■ **TASK TO CARRY OUT**
Starting with the first line below, reproduce each line exactly until you have included the one bearing "在身份验证过程结束时，OSC 调用 **GetLoggedOnUser**".

START PROVIDED ENTRIES

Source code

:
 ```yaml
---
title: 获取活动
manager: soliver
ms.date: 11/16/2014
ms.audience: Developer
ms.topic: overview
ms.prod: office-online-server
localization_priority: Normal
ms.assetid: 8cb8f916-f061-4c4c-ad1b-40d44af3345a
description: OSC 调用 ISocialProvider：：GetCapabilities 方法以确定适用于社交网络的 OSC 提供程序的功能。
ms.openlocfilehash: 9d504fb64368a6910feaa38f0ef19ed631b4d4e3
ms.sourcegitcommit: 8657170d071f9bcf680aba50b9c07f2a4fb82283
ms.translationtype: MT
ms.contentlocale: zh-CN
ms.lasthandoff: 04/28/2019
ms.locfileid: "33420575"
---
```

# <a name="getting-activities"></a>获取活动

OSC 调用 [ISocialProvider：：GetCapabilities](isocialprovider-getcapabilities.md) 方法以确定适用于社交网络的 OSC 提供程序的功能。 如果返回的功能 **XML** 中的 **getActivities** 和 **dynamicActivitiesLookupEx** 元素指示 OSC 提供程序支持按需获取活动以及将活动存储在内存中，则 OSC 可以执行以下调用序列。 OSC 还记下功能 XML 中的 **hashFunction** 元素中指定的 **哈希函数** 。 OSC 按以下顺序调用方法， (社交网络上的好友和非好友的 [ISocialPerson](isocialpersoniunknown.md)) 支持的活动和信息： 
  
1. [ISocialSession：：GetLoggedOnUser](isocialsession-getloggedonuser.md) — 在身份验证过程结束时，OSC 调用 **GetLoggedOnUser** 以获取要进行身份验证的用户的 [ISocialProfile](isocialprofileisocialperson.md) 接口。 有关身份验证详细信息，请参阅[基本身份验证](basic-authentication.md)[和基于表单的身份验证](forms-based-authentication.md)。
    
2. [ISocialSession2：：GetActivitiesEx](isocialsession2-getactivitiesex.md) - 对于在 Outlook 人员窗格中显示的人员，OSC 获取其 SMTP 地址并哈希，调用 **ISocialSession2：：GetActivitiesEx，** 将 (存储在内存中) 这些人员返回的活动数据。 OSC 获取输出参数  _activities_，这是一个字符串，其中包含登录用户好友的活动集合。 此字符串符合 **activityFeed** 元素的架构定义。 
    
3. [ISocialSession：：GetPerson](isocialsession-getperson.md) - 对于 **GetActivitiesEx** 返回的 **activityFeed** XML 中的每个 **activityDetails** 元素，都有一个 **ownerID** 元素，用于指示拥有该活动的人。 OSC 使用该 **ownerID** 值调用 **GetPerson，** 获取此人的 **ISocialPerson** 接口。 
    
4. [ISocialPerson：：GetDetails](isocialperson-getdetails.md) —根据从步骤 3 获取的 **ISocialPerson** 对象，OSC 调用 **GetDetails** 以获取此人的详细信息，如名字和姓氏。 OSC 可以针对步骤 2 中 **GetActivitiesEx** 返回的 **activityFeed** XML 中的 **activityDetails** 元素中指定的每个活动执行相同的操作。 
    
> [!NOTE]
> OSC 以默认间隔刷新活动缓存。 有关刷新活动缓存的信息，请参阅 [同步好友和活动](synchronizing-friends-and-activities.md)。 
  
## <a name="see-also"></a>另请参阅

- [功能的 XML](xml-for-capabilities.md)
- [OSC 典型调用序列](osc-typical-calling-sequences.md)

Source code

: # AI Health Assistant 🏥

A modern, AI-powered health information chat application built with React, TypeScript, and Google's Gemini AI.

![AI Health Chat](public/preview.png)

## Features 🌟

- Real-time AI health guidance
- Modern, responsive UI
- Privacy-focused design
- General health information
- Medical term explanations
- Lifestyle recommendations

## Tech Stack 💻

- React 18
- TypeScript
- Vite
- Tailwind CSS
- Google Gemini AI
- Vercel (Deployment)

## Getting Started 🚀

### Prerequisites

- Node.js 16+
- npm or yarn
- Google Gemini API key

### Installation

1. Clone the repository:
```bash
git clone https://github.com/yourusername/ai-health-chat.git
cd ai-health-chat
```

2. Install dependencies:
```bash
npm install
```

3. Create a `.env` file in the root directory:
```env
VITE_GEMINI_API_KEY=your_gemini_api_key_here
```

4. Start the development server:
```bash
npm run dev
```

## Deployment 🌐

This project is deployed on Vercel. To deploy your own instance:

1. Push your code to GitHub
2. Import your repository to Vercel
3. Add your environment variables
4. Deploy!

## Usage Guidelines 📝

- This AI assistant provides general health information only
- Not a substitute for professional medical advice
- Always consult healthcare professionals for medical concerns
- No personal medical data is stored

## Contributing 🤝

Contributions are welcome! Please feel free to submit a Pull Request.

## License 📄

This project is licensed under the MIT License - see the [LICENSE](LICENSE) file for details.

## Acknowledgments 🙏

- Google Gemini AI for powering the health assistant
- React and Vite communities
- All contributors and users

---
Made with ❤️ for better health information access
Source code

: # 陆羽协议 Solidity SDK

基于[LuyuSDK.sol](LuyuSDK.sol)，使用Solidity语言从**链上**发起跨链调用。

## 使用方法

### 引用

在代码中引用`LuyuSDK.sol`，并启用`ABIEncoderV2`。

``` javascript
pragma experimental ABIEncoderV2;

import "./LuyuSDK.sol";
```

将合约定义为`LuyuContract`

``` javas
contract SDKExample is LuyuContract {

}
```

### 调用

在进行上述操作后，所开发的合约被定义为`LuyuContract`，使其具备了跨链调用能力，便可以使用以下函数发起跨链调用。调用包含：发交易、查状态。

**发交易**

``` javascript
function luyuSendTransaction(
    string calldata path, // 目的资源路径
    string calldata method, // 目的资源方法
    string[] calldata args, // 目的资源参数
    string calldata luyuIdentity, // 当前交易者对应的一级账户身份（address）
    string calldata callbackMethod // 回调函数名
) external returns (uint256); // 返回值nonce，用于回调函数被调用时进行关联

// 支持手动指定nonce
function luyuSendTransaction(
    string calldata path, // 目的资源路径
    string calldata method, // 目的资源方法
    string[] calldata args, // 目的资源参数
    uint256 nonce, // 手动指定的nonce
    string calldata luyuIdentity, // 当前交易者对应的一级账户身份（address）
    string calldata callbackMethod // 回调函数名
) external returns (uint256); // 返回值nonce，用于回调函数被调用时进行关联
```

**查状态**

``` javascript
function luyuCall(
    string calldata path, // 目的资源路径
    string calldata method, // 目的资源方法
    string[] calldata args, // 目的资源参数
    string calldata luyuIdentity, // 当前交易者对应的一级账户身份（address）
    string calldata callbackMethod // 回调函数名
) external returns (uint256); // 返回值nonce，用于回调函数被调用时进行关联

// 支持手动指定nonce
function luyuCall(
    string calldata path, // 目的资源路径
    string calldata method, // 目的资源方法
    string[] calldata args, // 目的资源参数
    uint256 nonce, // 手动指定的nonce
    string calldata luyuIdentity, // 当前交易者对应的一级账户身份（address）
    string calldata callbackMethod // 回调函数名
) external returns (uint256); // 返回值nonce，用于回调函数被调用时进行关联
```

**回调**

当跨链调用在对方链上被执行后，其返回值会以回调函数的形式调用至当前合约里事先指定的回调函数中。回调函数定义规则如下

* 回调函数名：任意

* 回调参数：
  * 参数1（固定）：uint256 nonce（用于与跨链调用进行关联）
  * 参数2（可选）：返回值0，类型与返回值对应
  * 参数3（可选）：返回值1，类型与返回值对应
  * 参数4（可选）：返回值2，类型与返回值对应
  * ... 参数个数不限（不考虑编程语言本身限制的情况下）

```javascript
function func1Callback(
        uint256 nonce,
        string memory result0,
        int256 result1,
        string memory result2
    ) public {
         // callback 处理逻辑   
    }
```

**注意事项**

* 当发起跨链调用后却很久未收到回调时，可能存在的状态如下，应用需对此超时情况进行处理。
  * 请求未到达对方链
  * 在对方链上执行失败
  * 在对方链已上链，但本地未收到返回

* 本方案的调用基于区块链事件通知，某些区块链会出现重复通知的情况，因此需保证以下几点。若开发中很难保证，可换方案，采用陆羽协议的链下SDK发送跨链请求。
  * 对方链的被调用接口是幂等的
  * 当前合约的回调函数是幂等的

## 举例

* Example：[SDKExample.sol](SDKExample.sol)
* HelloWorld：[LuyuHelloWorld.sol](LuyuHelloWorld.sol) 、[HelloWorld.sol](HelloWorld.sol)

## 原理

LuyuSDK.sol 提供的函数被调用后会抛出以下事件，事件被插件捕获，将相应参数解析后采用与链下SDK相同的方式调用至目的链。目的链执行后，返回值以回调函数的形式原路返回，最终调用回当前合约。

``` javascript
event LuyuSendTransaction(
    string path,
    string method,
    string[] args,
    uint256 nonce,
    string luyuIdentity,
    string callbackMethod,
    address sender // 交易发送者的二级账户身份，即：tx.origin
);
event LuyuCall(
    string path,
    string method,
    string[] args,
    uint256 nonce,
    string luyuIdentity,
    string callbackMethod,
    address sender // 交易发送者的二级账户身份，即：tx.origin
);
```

END PROVIDED ENTRIES

■ **TASK RESPONSE**
Source code

:
 ```yaml
---
title: 获取活动
manager: soliver
ms.date: 11/16/2014
ms.audience: Developer
ms.topic: overview
ms.prod: office-online-server
localization_priority: Normal
ms.assetid: 8cb8f916-f061-4c4c-ad1b-40d44af3345a
description: OSC 调用 ISocialProvider：：GetCapabilities 方法以确定适用于社交网络的 OSC 提供程序的功能。
ms.openlocfilehash: 9d504fb64368a6910feaa38f0ef19ed631b4d4e3
ms.sourcegitcommit: 8657170d071f9bcf680aba50b9c07f2a4fb82283
ms.translationtype: MT
ms.contentlocale: zh-CN
ms.lasthandoff: 04/28/2019
ms.locfileid: "33420575"
---
```

# <a name="getting-activities"></a>获取活动

OSC 调用 [ISocialProvider：：GetCapabilities](isocialprovider-getcapabilities.md) 方法以确定适用于社交网络的 OSC 提供程序的功能。 如果返回的功能 **XML** 中的 **getActivities** 和 **dynamicActivitiesLookupEx** 元素指示 OSC 提供程序支持按需获取活动以及将活动存储在内存中，则 OSC 可以执行以下调用序列。 OSC 还记下功能 XML 中的 **hashFunction** 元素中指定的 **哈希函数** 。 OSC 按以下顺序调用方法， (社交网络上的好友和非好友的 [ISocialPerson](isocialpersoniunknown.md)) 支持的活动和信息： 
  
1. [ISocialSession：：GetLoggedOnUser](isocialsession-getloggedonuser.md) — 在身份验证过程结束时，OSC 调用 **GetLoggedOnUser** 以获取要进行身份验证的用户的 [ISocialProfile](isocialprofileisocialperson.md) 接口。 有关身份验证详细信息，请参阅[基本身份验证](basic-authentication.md)[和基于表单的身份验证](forms-based-authentication.md)。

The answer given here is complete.